| Regia e sceneggiatura: | Wim Wenders |
| Fotografia (colore, 35 mm): | Robby Müller, Muriel Eldstein, Uli Kudicke, Wim Wenders, Masatoshi Nakajama, Masashi Chikamori |
| Montaggio: | Dominique Auvray |
| Suono: | Jean-Paul Mugel, Axel Arft, Rainer Lorenz |
| Musica: | Laurent Petitgand |
| Interpreti: | Yohji Yamamoto |
| Produzione: | Road Movies Filmproduktion GmbH (Berlino), in collaborazione con il Centre National d'Art et de Culture Georges Pompidou (Parigi) |
| Durata: | 80' |
| Origine: | Germania, 1989 |
Dopo aver intrapreso nel 1987 il progetto Il cielo sopra Berlino e prima di imbarcarsi nella lunga e faticosa lavorazione di Fino alla fine del mondo (1991), Wenders trova comunque il modo di realizzare un altro lungometraggio che si inserisce nella serie di reportages documentaristici, divenuti ormai una presenza costante e che l'autore sembra alternare alle opere di fiction. Rispetto agli analoghi lavori che lo precedono, questo Notebook on Cities and Clothes (Appunti di viaggio su moda e città) del 1989 presenta una differenza fondamentale: non parla di cinema, bensì di moda. Il lavoro viene commissionato dal Centre National d'Art et de Culture Georges Pompidou di Parigi e, secondo quanto riferisce D'Angelo, pare che Wenders sia inizialmente scettico a realizzare un film documentario che parli di moda (D'Angelo, 1994 : 126). Il punto di partenza di Wenders nella realizzazione del lavoro è la convinzione che ormai la moda possa essere considerata a tutti gli effetti una manifestazione estetica e artistica. La cinepresa dunque documenta il lavoro certosino dello stilista giapponese Yamamoto, osserva le sfilate e lo segue nel suo processo di creazione. In una lunga confessione lo stilista si sofferma a parlare dei suoi dati biografici, ma anche della solitudine, del suo desiderio di morte, del disagio che lo costringe a vivere perennemente in viaggio tra Tokyo e Parigi, tutte sensazioni che anche Wenders non si sente di smentire ed anzi asseconda con la cinepresa e con l'utilizzo della (propria) voce fuori campo, ormai divenuta consueta in questo genere di lavori documentaristici.
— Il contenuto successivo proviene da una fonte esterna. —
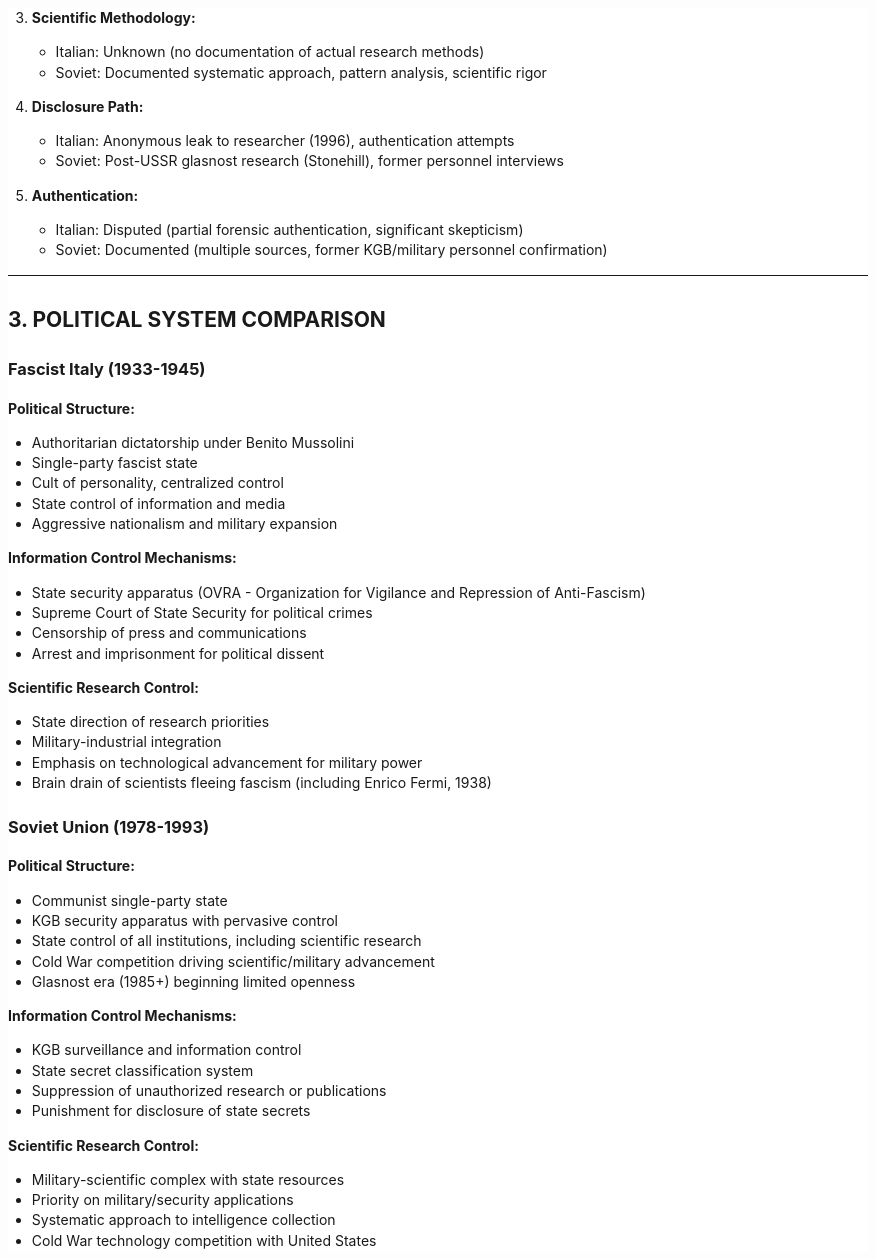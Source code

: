 3. **Scientific Methodology:**
   - Italian: Unknown (no documentation of actual research methods)
   - Soviet: Documented systematic approach, pattern analysis, scientific rigor

4. **Disclosure Path:**
   - Italian: Anonymous leak to researcher (1996), authentication attempts
   - Soviet: Post-USSR glasnost research (Stonehill), former personnel interviews

5. **Authentication:**
   - Italian: Disputed (partial forensic authentication, significant skepticism)
   - Soviet: Documented (multiple sources, former KGB/military personnel confirmation)

---

## 3. POLITICAL SYSTEM COMPARISON

### Fascist Italy (1933-1945)

**Political Structure:**
- Authoritarian dictatorship under Benito Mussolini
- Single-party fascist state
- Cult of personality, centralized control
- State control of information and media
- Aggressive nationalism and military expansion

**Information Control Mechanisms:**
- State security apparatus (OVRA - Organization for Vigilance and Repression of Anti-Fascism)
- Supreme Court of State Security for political crimes
- Censorship of press and communications
- Arrest and imprisonment for political dissent

**Scientific Research Control:**
- State direction of research priorities
- Military-industrial integration
- Emphasis on technological advancement for military power
- Brain drain of scientists fleeing fascism (including Enrico Fermi, 1938)

### Soviet Union (1978-1993)

**Political Structure:**
- Communist single-party state
- KGB security apparatus with pervasive control
- State control of all institutions, including scientific research
- Cold War competition driving scientific/military advancement
- Glasnost era (1985+) beginning limited openness

**Information Control Mechanisms:**
- KGB surveillance and information control
- State secret classification system
- Suppression of unauthorized research or publications
- Punishment for disclosure of state secrets

**Scientific Research Control:**
- Military-scientific complex with state resources
- Priority on military/security applications
- Systematic approach to intelligence collection
- Cold War technology competition with United States
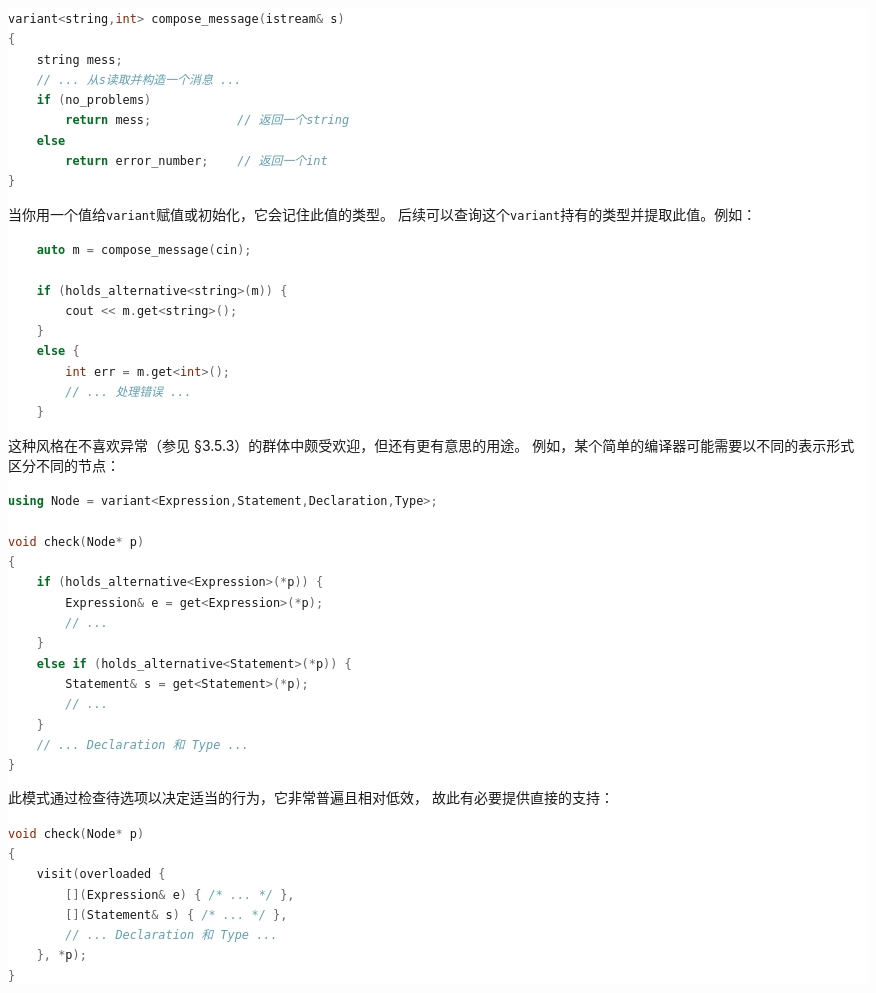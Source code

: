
 ```cpp
variant<string,int> compose_message(istream& s)
{
    string mess;
    // ... 从s读取并构造一个消息 ...
    if (no_problems)
        return mess;            // 返回一个string
    else
        return error_number;    // 返回一个int
}
```

当你用一个值给`variant`赋值或初始化，它会记住此值的类型。
后续可以查询这个`variant`持有的类型并提取此值。例如：

```cpp
    auto m = compose_message(cin);

    if (holds_alternative<string>(m)) {
        cout << m.get<string>();
    }
    else {
        int err = m.get<int>();
        // ... 处理错误 ...
    }
```

这种风格在不喜欢异常（参见 §3.5.3）的群体中颇受欢迎，但还有更有意思的用途。
例如，某个简单的编译器可能需要以不同的表示形式区分不同的节点：

```cpp
using Node = variant<Expression,Statement,Declaration,Type>;

void check(Node* p)
{
    if (holds_alternative<Expression>(*p)) {
        Expression& e = get<Expression>(*p);
        // ...
    }
    else if (holds_alternative<Statement>(*p)) {
        Statement& s = get<Statement>(*p);
        // ...
    }
    // ... Declaration 和 Type ...
}
```

此模式通过检查待选项以决定适当的行为，它非常普遍且相对低效，
故此有必要提供直接的支持：

```cpp
void check(Node* p)
{
    visit(overloaded {
        [](Expression& e) { /* ... */ },
        [](Statement& s) { /* ... */ },
        // ... Declaration 和 Type ...
    }, *p);
}
```
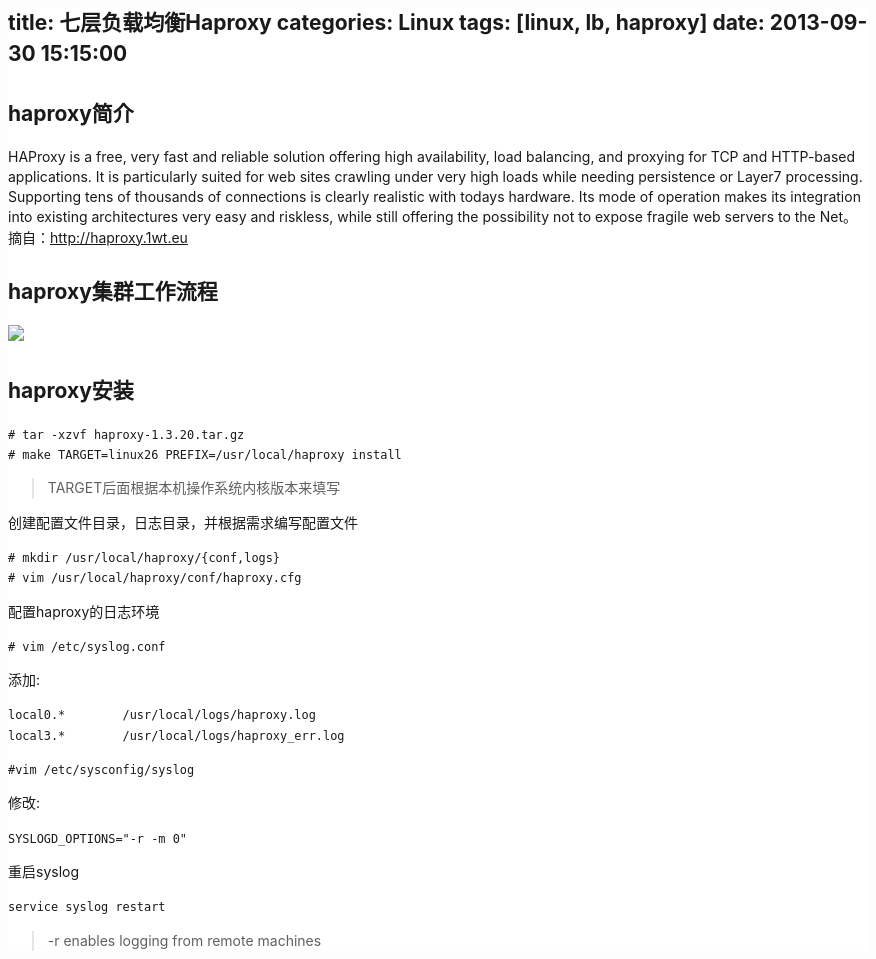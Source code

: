 title: 七层负载均衡Haproxy
categories: Linux
tags: [linux, lb, haproxy]
date: 2013-09-30 15:15:00
---
## haproxy简介
HAProxy is a free, very fast and reliable solution offering high availability, load balancing, and proxying for TCP and HTTP-based applications. It is particularly suited for web sites crawling under very high loads while needing persistence or Layer7 processing. Supporting tens of thousands of connections is clearly realistic with todays hardware. Its mode of operation makes its integration into existing architectures very easy and riskless, while still offering the possibility not to expose fragile web servers to the Net。
摘自：http://haproxy.1wt.eu

## haproxy集群工作流程
![](http://7xk38j.com1.z0.glb.clouddn.com/haproxy/172517892.png)

## haproxy安装
```
# tar -xzvf haproxy-1.3.20.tar.gz
# make TARGET=linux26 PREFIX=/usr/local/haproxy install
```
> TARGET后面根据本机操作系统内核版本来填写
 

创建配置文件目录，日志目录，并根据需求编写配置文件
```
# mkdir /usr/local/haproxy/{conf,logs}
# vim /usr/local/haproxy/conf/haproxy.cfg
```

配置haproxy的日志环境
```
# vim /etc/syslog.conf
```
添加:
```
local0.*        /usr/local/logs/haproxy.log
local3.*        /usr/local/logs/haproxy_err.log
```

```
#vim /etc/sysconfig/syslog
```
修改:
```
SYSLOGD_OPTIONS="-r -m 0"
```
重启syslog
```
service syslog restart
```
> -r enables logging from remote machines
 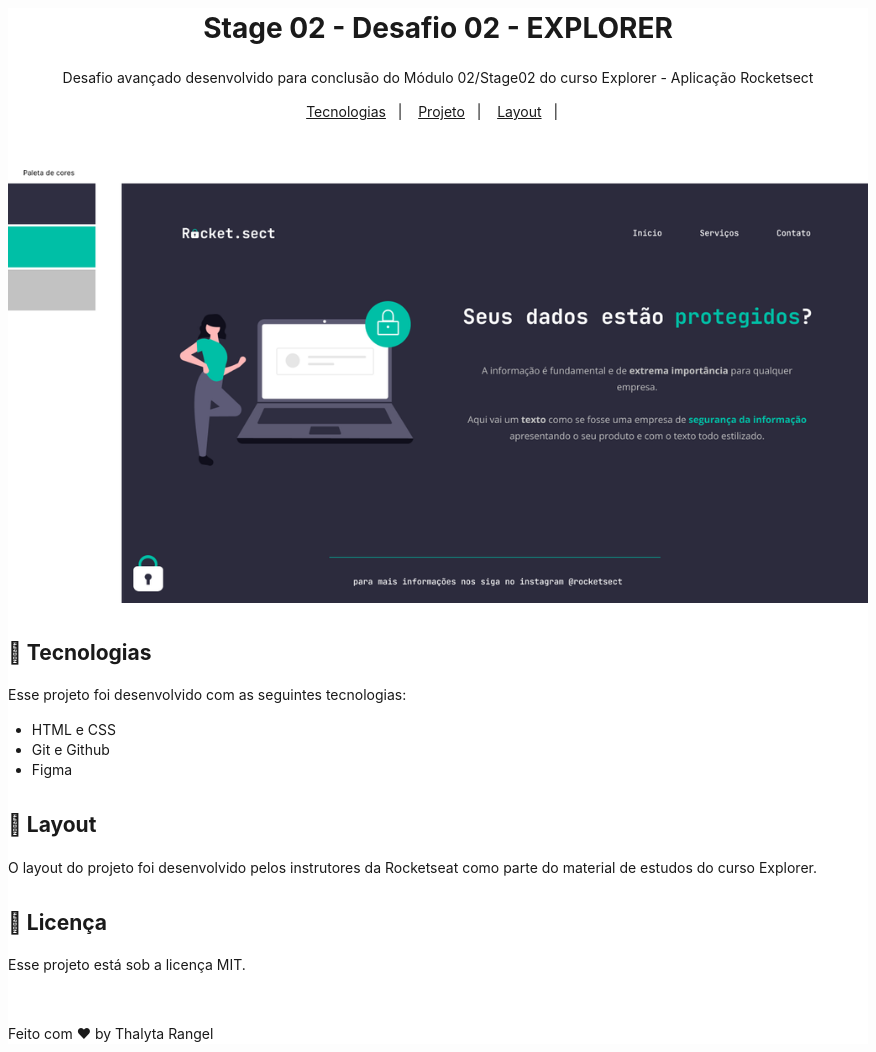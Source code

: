 <h1 align="center"> Stage 02 - Desafio 02 - EXPLORER </h1>

<p align="center">
Desafio avançado desenvolvido para conclusão do Módulo 02/Stage02 do curso Explorer - Aplicação Rocketsect<br/>
</p>

<p align="center">
  <a href="#-tecnologias">Tecnologias</a>&nbsp;&nbsp;&nbsp;|&nbsp;&nbsp;&nbsp;
  <a href="#-projeto">Projeto</a>&nbsp;&nbsp;&nbsp;|&nbsp;&nbsp;&nbsp;
  <a href="#-layout">Layout</a>&nbsp;&nbsp;&nbsp;|&nbsp;&nbsp;&nbsp;
 </p>

<br>


<p align="center">
  <img alt="Projeto Rocketsect" src="images/preview.png" width="100%">
</p>

## 🚀 Tecnologias

Esse projeto foi desenvolvido com as seguintes tecnologias:

- HTML e CSS
- Git e Github
- Figma


## 🔖 Layout

O layout do projeto foi desenvolvido pelos instrutores da Rocketseat como parte do material de estudos do curso Explorer. 

## 🪪 Licença

Esse projeto está sob a licença MIT.

<br>

Feito com ♥ by Thalyta Rangel
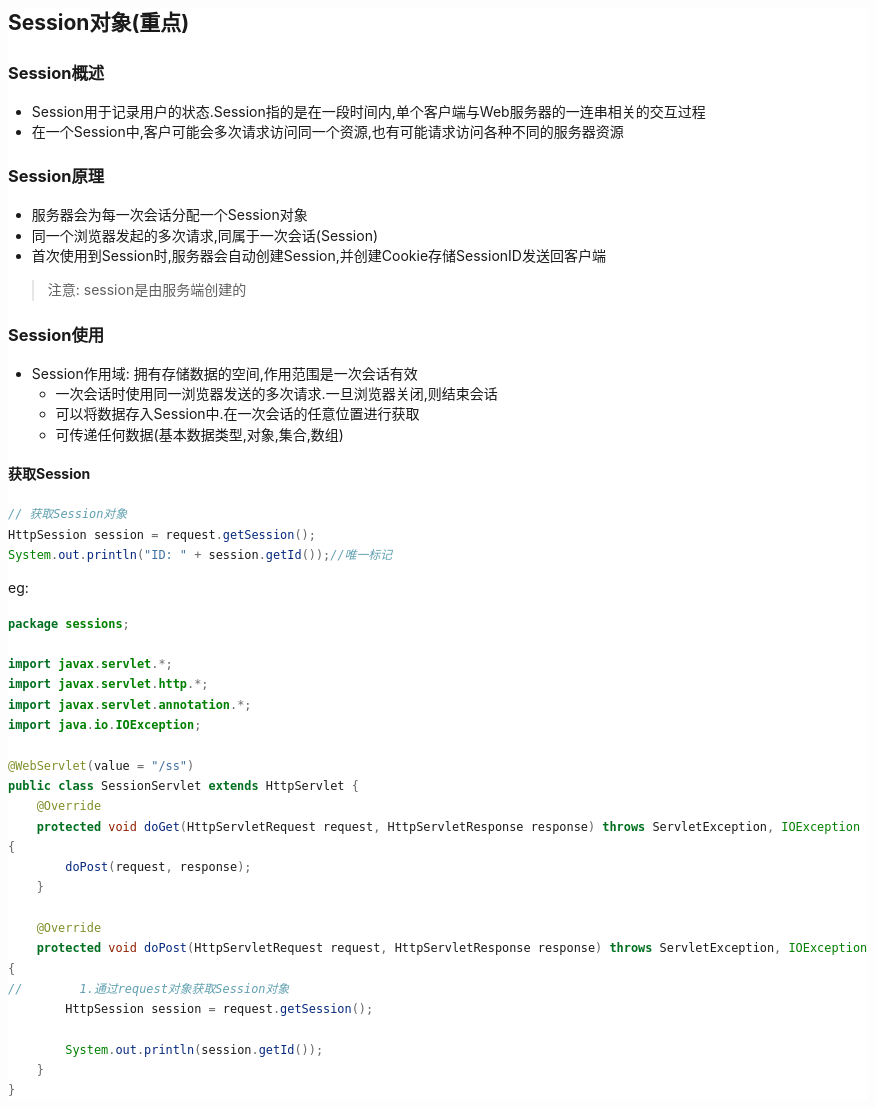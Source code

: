 

## Session对象(重点)

### Session概述

- Session用于记录用户的状态.Session指的是在一段时间内,单个客户端与Web服务器的一连串相关的交互过程
- 在一个Session中,客户可能会多次请求访问同一个资源,也有可能请求访问各种不同的服务器资源

### Session原理

- 服务器会为每一次会话分配一个Session对象
- 同一个浏览器发起的多次请求,同属于一次会话(Session)
- 首次使用到Session时,服务器会自动创建Session,并创建Cookie存储SessionID发送回客户端

> 注意: session是由服务端创建的

### Session使用

- Session作用域: 拥有存储数据的空间,作用范围是一次会话有效
  - 一次会话时使用同一浏览器发送的多次请求.一旦浏览器关闭,则结束会话
  - 可以将数据存入Session中.在一次会话的任意位置进行获取
  - 可传递任何数据(基本数据类型,对象,集合,数组)

#### 获取Session

```java
// 获取Session对象
HttpSession session = request.getSession();
System.out.println("ID: " + session.getId());//唯一标记
```

eg:

```java
package sessions;

import javax.servlet.*;
import javax.servlet.http.*;
import javax.servlet.annotation.*;
import java.io.IOException;

@WebServlet(value = "/ss")
public class SessionServlet extends HttpServlet {
    @Override
    protected void doGet(HttpServletRequest request, HttpServletResponse response) throws ServletException, IOException {
        doPost(request, response);
    }

    @Override
    protected void doPost(HttpServletRequest request, HttpServletResponse response) throws ServletException, IOException {
//        1.通过request对象获取Session对象
        HttpSession session = request.getSession();

        System.out.println(session.getId());
    }
}
```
Wenders si interroga infine sulle somiglianze tra il mondo della moda e quello del cinema, che "si muovono costantemente in bilico tra apparenza e realtà." (D'Angelo, 1994 : 127): in fondo sia nella moda che nel cinema si va sempre alla ricerca di uno stile personale, si cerca di non ripetersi e al contempo bisogna tentare di perseguire una sintesi tra vecchio e nuovo, tra tradizione e innovazione.